What needs to be done | Repeat each record exactly as written, and drop any images.

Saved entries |

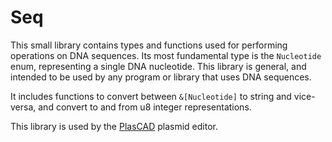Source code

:# Seq

This small library contains types and functions used for performing operations on DNA sequences. Its most fundamental type is the `Nucleotide` enum, representing a single DNA nucleotide. This library is general, and intended to be used by any program or library that uses DNA sequences.

It includes functions to convert between `&[Nucleotide]` to string and vice-versa, and convert to and from u8 integer representations.

This library is used by the [PlasCAD](https://github.com/David-OConnor/plascad) plasmid editor.

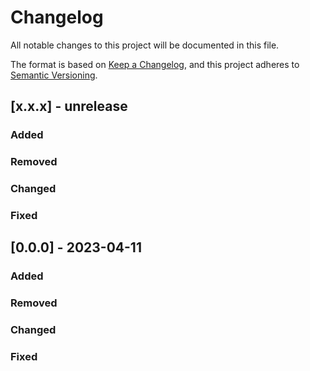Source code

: # Changelog
All notable changes to this project will be documented in this file.

The format is based on [Keep a Changelog](https://keepachangelog.com/en/1.0.0/),
and this project adheres to [Semantic Versioning](https://semver.org/spec/v2.0.0.html).

## [x.x.x] - unrelease
### Added
### Removed
### Changed
### Fixed

## [0.0.0] - 2023-04-11
### Added
### Removed
### Changed
### Fixed

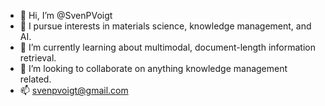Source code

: - 👋 Hi, I’m @SvenPVoigt
- 👀 I pursue interests in materials science, knowledge management, and AI.
- 🌱 I’m currently learning about multimodal, document-length information retrieval.
- 💞️ I’m looking to collaborate on anything knowledge management related.
- 📫 svenpvoigt@gmail.com

<!---
SvenPVoigt/SvenPVoigt is a ✨ special ✨ repository because its `README.md` (this file) appears on your GitHub profile.
You can click the Preview link to take a look at your changes.
--->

Response |
Source code

:# Seq

This small library contains types and functions used for performing operations on DNA sequences. Its most fundamental type is the `Nucleotide` enum, representing a single DNA nucleotide. This library is general, and intended to be used by any program or library that uses DNA sequences.

It includes functions to convert between `&[Nucleotide]` to string and vice-versa, and convert to and from u8 integer representations.

This library is used by the [PlasCAD](https://github.com/David-OConnor/plascad) plasmid editor.

Source code

: # Changelog
All notable changes to this project will be documented in this file.

The format is based on [Keep a Changelog](https://keepachangelog.com/en/1.0.0/),
and this project adheres to [Semantic Versioning](https://semver.org/spec/v2.0.0.html).

## [x.x.x] - unrelease
### Added
### Removed
### Changed
### Fixed

## [0.0.0] - 2023-04-11
### Added
### Removed
### Changed
### Fixed

Source code

: - 👋 Hi, I’m @SvenPVoigt
- 👀 I pursue interests in materials science, knowledge management, and AI.
- 🌱 I’m currently learning about multimodal, document-length information retrieval.
- 💞️ I’m looking to collaborate on anything knowledge management related.
- 📫 svenpvoigt@gmail.com

<!---
SvenPVoigt/SvenPVoigt is a ✨ special ✨ repository because its `README.md` (this file) appears on your GitHub profile.
You can click the Preview link to take a look at your changes.
--->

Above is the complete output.